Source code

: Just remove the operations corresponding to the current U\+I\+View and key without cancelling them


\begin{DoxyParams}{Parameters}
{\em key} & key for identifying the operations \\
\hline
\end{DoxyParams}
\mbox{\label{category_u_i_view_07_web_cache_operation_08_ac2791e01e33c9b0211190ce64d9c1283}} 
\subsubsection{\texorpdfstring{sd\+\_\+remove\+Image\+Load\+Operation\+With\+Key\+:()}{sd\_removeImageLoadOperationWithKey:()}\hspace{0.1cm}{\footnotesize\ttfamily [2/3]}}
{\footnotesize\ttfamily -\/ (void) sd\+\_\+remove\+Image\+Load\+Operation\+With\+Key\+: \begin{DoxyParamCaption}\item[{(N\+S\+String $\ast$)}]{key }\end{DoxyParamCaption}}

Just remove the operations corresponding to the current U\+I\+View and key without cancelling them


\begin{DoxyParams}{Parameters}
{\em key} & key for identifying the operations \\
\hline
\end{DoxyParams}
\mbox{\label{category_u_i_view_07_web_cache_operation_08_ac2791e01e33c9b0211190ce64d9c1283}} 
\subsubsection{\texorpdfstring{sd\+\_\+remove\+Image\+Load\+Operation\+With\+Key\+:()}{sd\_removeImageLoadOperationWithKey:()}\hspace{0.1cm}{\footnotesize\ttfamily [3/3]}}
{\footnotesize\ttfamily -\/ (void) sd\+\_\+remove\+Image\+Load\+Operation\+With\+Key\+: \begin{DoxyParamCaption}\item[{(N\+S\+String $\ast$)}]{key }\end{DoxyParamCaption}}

++++++

» THE PROBLEM:
Find every line above that contains the word "Image", and return each one.

» REPLY TO THE EXERCISE:
\subsubsection{\texorpdfstring{sd\+\_\+remove\+Image\+Load\+Operation\+With\+Key\+:()}{sd\_removeImageLoadOperationWithKey:()}\hspace{0.1cm}{\footnotesize\ttfamily [2/3]}}
{\footnotesize\ttfamily -\/ (void) sd\+\_\+remove\+Image\+Load\+Operation\+With\+Key\+: \begin{DoxyParamCaption}\item[{(N\+S\+String $\ast$)}]{key }\end{DoxyParamCaption}}
\subsubsection{\texorpdfstring{sd\+\_\+remove\+Image\+Load\+Operation\+With\+Key\+:()}{sd\_removeImageLoadOperationWithKey:()}\hspace{0.1cm}{\footnotesize\ttfamily [3/3]}}
{\footnotesize\ttfamily -\/ (void) sd\+\_\+remove\+Image\+Load\+Operation\+With\+Key\+: \begin{DoxyParamCaption}\item[{(N\+S\+String $\ast$)}]{key }\end{DoxyParamCaption}}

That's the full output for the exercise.